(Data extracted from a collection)
● ● ● ● ● ● ●

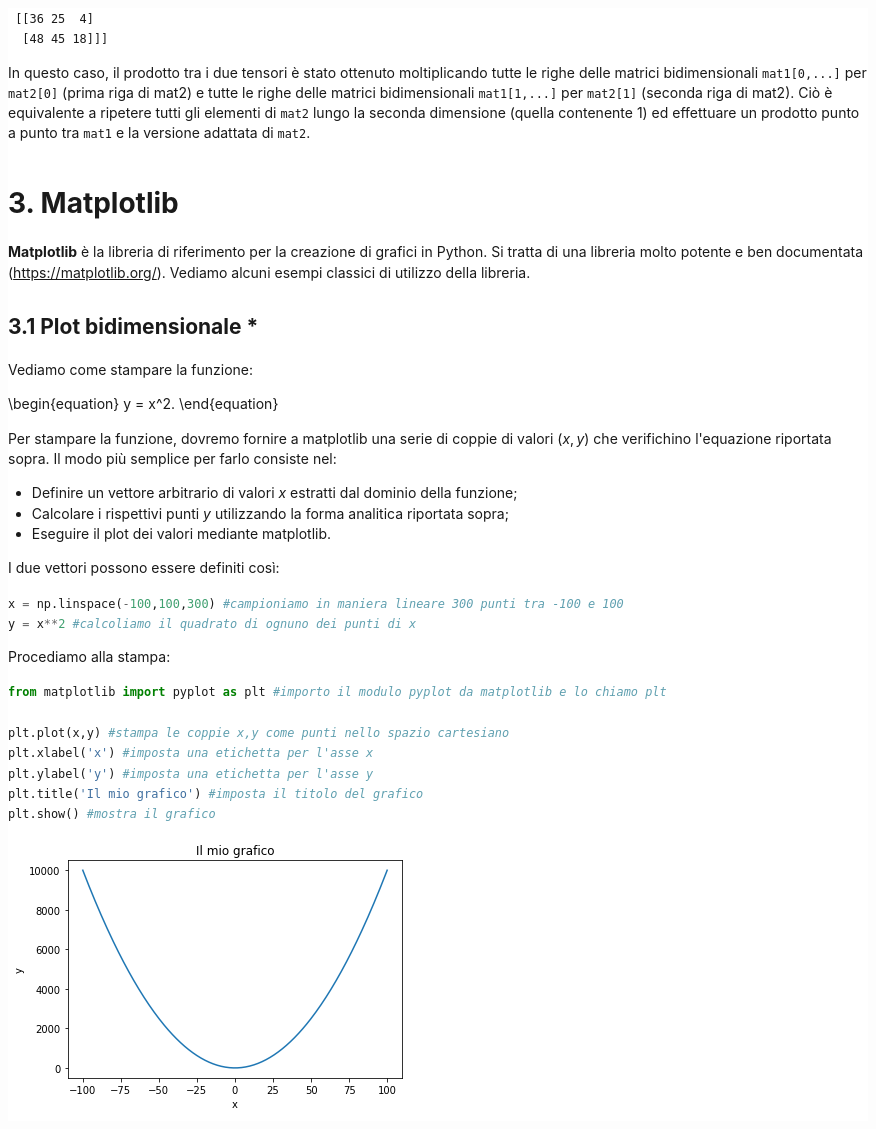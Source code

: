      [[36 25  4]
      [48 45 18]]]


In questo caso, il prodotto tra i due tensori è stato ottenuto moltiplicando tutte le righe delle matrici bidimensionali `mat1[0,...]` per `mat2[0]` (prima riga di mat2) e tutte le righe delle matrici bidimensionali `mat1[1,...]` per `mat2[1]` (seconda riga di mat2). Ciò è equivalente a ripetere tutti gli elementi di `mat2` lungo la seconda dimensione (quella contenente $1$) ed effettuare un prodotto punto a punto tra `mat1` e la versione adattata di `mat2`.

# 3. Matplotlib

**Matplotlib** è la libreria di riferimento per la creazione di grafici in Python. Si tratta di una libreria molto potente e ben documentata (https://matplotlib.org/). Vediamo alcuni esempi classici di utilizzo della libreria.

## 3.1 Plot bidimensionale *

Vediamo come stampare la funzione:

\begin{equation}
y = x^2.
\end{equation}

Per stampare la funzione, dovremo fornire a matplotlib una serie di coppie di valori $(x,y)$ che verifichino l'equazione riportata sopra. Il modo più semplice per farlo consiste nel:
 * Definire un vettore arbitrario di valori $x$ estratti dal dominio della funzione;
 * Calcolare i rispettivi punti $y$ utilizzando la forma analitica riportata sopra;
 * Eseguire il plot dei valori mediante matplotlib.
 
I due vettori possono essere definiti così:


```python
x = np.linspace(-100,100,300) #campioniamo in maniera lineare 300 punti tra -100 e 100
y = x**2 #calcoliamo il quadrato di ognuno dei punti di x
```

Procediamo alla stampa:


```python
from matplotlib import pyplot as plt #importo il modulo pyplot da matplotlib e lo chiamo plt

plt.plot(x,y) #stampa le coppie x,y come punti nello spazio cartesiano
plt.xlabel('x') #imposta una etichetta per l'asse x
plt.ylabel('y') #imposta una etichetta per l'asse y
plt.title('Il mio grafico') #imposta il titolo del grafico
plt.show() #mostra il grafico
```


    
![png](output_392_0.png)
    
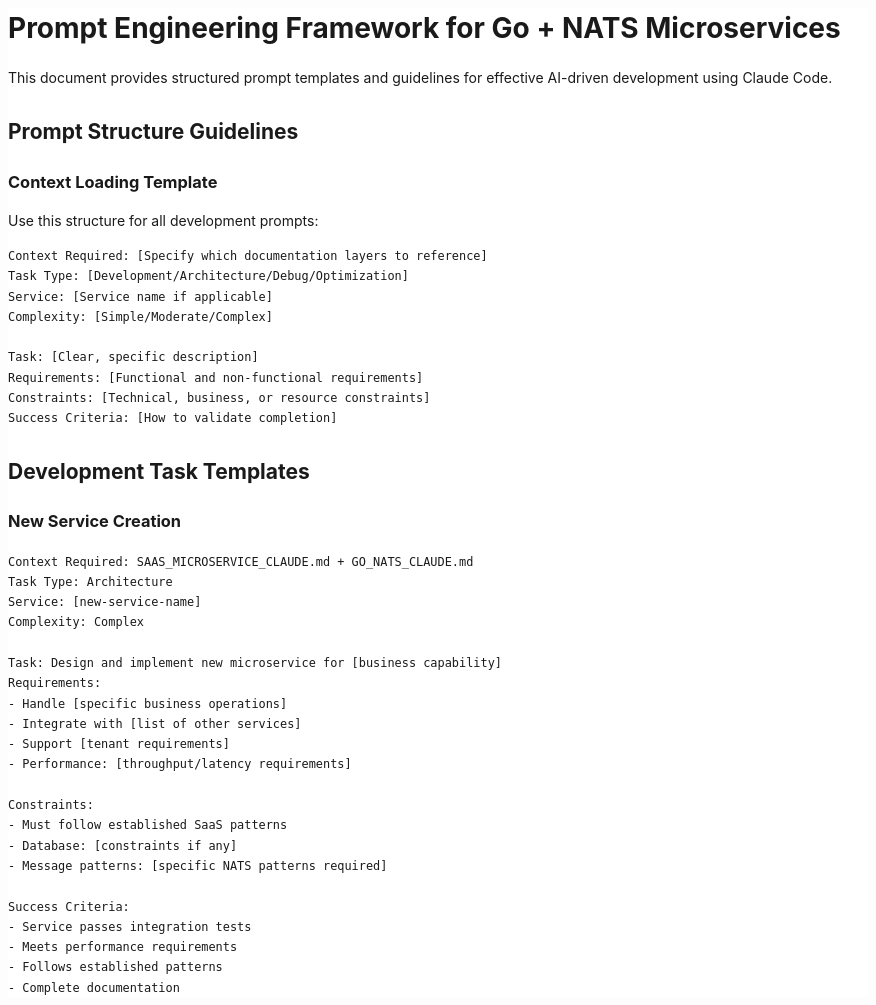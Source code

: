 # Prompt Engineering Framework for Go + NATS Microservices

This document provides structured prompt templates and guidelines for effective AI-driven development using Claude Code.

## Prompt Structure Guidelines

### Context Loading Template
Use this structure for all development prompts:

```
Context Required: [Specify which documentation layers to reference]
Task Type: [Development/Architecture/Debug/Optimization]
Service: [Service name if applicable]
Complexity: [Simple/Moderate/Complex]

Task: [Clear, specific description]
Requirements: [Functional and non-functional requirements]
Constraints: [Technical, business, or resource constraints]
Success Criteria: [How to validate completion]
```

## Development Task Templates

### New Service Creation
```
Context Required: SAAS_MICROSERVICE_CLAUDE.md + GO_NATS_CLAUDE.md
Task Type: Architecture
Service: [new-service-name]
Complexity: Complex

Task: Design and implement new microservice for [business capability]
Requirements:
- Handle [specific business operations]
- Integrate with [list of other services]  
- Support [tenant requirements]
- Performance: [throughput/latency requirements]

Constraints:
- Must follow established SaaS patterns
- Database: [constraints if any]
- Message patterns: [specific NATS patterns required]

Success Criteria:
- Service passes integration tests
- Meets performance requirements
- Follows established patterns
- Complete documentation
```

● ● ● ● ● ● ●

Task brief: Every line of the records that includes the word "Type" should be gathered.

Solution for this task:
Task Type: [Development/Architecture/Debug/Optimization]
Task Type: Architecture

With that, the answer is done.